Los jóvenes ven a los partidos clásicos como al abuelo que ofrece argumentos que no les interesan. Abuelo en querella con el otro abuelo, ambos habiéndoles dejado en herencia una deuda monumental
¿Por qué parecen surgir en Occidente otra vez masas que políticamente el establishment no controla? ¿Tendrán razones para plantearse alternativas hasta hace poco insospechadas? Gustará o no, pero tanto lo sucedido en las recientes elecciones de Estados Unidos, como las tendencias que se observan en Francia, Italia, Alemania y Austria o en España -en dirección opuesta, para variar-, no son ya cuestiones marginales. Lo que debería llevar a analizar las causas de tales reacciones. Ello más allá de identificar a sus protagonistas con fenecidos personajes y formatos históricos de los años treinta.
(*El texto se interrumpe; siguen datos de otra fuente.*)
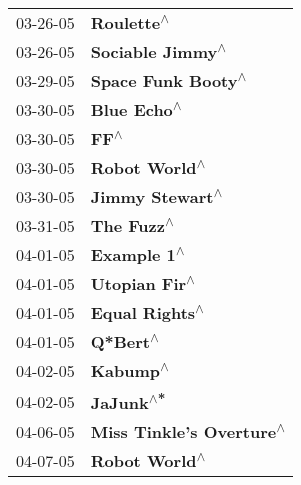 \begin{supertabular}{p{0.25\columnwidth}p{0.75\columnwidth}}
 03-26-05 &                                                                 \textbf{Roulette\textsuperscript{$\wedge$}} \\
 03-26-05 &                                                           \textbf{Sociable Jimmy\textsuperscript{$\wedge$}} \\
 03-29-05 &                                                         \textbf{Space Funk Booty\textsuperscript{$\wedge$}} \\
 03-30-05 &                                                                \textbf{Blue Echo\textsuperscript{$\wedge$}} \\
 03-30-05 &                                                                       \textbf{FF\textsuperscript{$\wedge$}} \\
 03-30-05 &                                                              \textbf{Robot World\textsuperscript{$\wedge$}} \\
 03-30-05 &                                                            \textbf{Jimmy Stewart\textsuperscript{$\wedge$}} \\
 03-31-05 &                                                                 \textbf{The Fuzz\textsuperscript{$\wedge$}} \\
 04-01-05 &                                                                \textbf{Example 1\textsuperscript{$\wedge$}} \\
 04-01-05 &                                                              \textbf{Utopian Fir\textsuperscript{$\wedge$}} \\
 04-01-05 &                                                             \textbf{Equal Rights\textsuperscript{$\wedge$}} \\
 04-01-05 &                                                                   \textbf{Q*Bert\textsuperscript{$\wedge$}} \\
 04-02-05 &                                                                   \textbf{Kabump\textsuperscript{$\wedge$}} \\
 04-02-05 &                                                                  \textbf{JaJunk\textsuperscript{$\wedge$*}} \\
 04-06-05 &                                                   \textbf{Miss Tinkle's Overture\textsuperscript{$\wedge$}} \\
 04-07-05 &                                                              \textbf{Robot World\textsuperscript{$\wedge$}} \\

\end{supertabular}
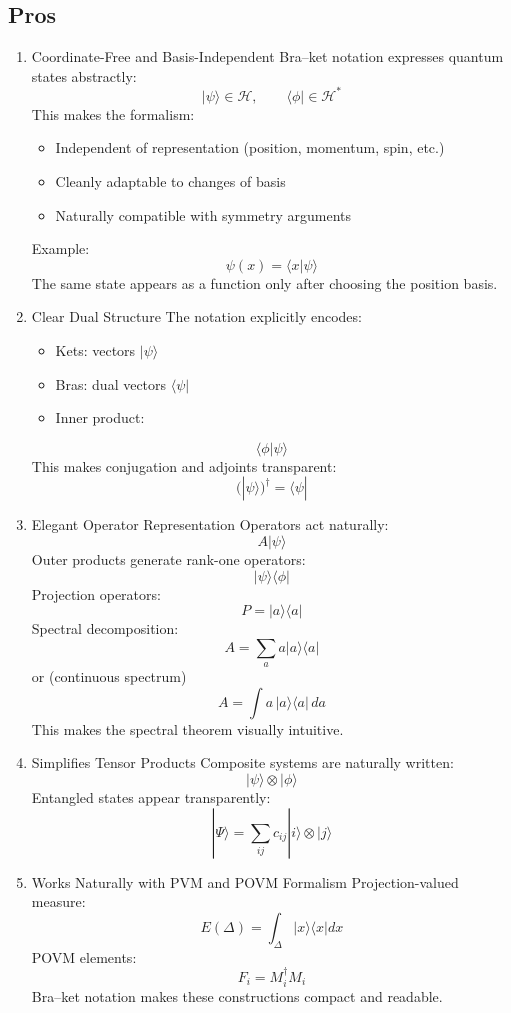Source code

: \documentclass[12pt]{article}
\begin{document}
\subsection{ Pros}\label{pros}
\begin{enumerate}
   \item
 Coordinate-Free and Basis-Independent
Bra--ket notation expresses quantum states abstractly:
\[|\psi\rangle \in \mathcal{H}, \qquad \langle \phi| \in \mathcal{H}^*\]
This makes the formalism:
\begin{itemize}
\item
  Independent of representation (position, momentum, spin, etc.)
\item
  Cleanly adaptable to changes of basis
\item
  Naturally compatible with symmetry arguments
\end{itemize}
Example:
\[\psi(x) = \langle x|\psi\rangle\]
The same state appears as a function only after choosing the position
basis.
\item
 Clear Dual Structure
  The notation explicitly encodes:
\begin{itemize}
\item
  Kets: vectors \(|\psi\rangle\)
\item
  Bras: dual vectors \(\langle\psi|\)
\item
  Inner product:
\end{itemize}
\[\langle \phi | \psi \rangle\]
This makes conjugation and adjoints transparent:
\[(|\psi\rangle)^\dagger = \langle \psi|\]
\item
Elegant Operator Representation
Operators act naturally:
\[A|\psi\rangle\]
Outer products generate rank-one operators:
\[|\psi\rangle\langle\phi|\]
Projection operators:
\[P = |a\rangle\langle a|\]
Spectral decomposition:
\[A = \sum_a a |a\rangle\langle a|\]
or (continuous spectrum)
\[A = \int a\, |a\rangle\langle a|\, da\]
This makes the spectral theorem visually intuitive.
\item
Simplifies Tensor Products
Composite systems are naturally written:
\[|\psi\rangle \otimes |\phi\rangle\]
Entangled states appear transparently:
\[|\Psi\rangle = \sum_{ij} c_{ij} |i\rangle \otimes |j\rangle\]
\item
Works Naturally with PVM and POVM Formalism
Projection-valued measure:
\[E(\Delta) = \int_\Delta |x\rangle\langle x| dx\]
POVM elements:
\[F_i = M_i^\dagger M_i\]
Bra--ket notation makes these constructions compact and readable.
\end{enumerate}
\end{document}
La realidad es que el modelo socialdemócrata -ya lo administren conservadores o progresistas- no genera hoy entusiasmos delirantes. Y eso que, al menos, la administración conservadora del sistema le ha dado una cierta continuidad, mostrando un mínimo rigor frente a una izquierda manirrota e irresponsable que ha dejado a su propia creación al borde del colapso. Mientras, boquiabierta, la izquierda del sistema ni siquiera llega a entender la causa de que los partidos socialistas históricos europeos tengan las mayores dificultades para alcanzar un veinte por ciento de votos. Al fin ni los conservadores están contentos administrando un modelo que en el fondo no perciben como suyo -pregúntese a sus votantes-, ni al socialismo le queda mucho más que retórica y propuestas derivadas de las formas más extremas del relativismo moral.
Aparecen así alternativas, al no esperarse de los administradores que puedan garantizar lo que se esperaba del sistema. Entre otros asuntos no menores: ni las pensiones, ni el empleo, ni un lugar para los jóvenes. Eso en España, porque en otros lugares hasta se teme la desaparición de las formas culturales propias ante una masa humana, nunca del todo integrada -y con pocos deseos de integrarse en no pocos casos-, que mantiene otros valores y una religión que no está precisamente en el origen de la democracia ni de las libertades civiles de Occidente.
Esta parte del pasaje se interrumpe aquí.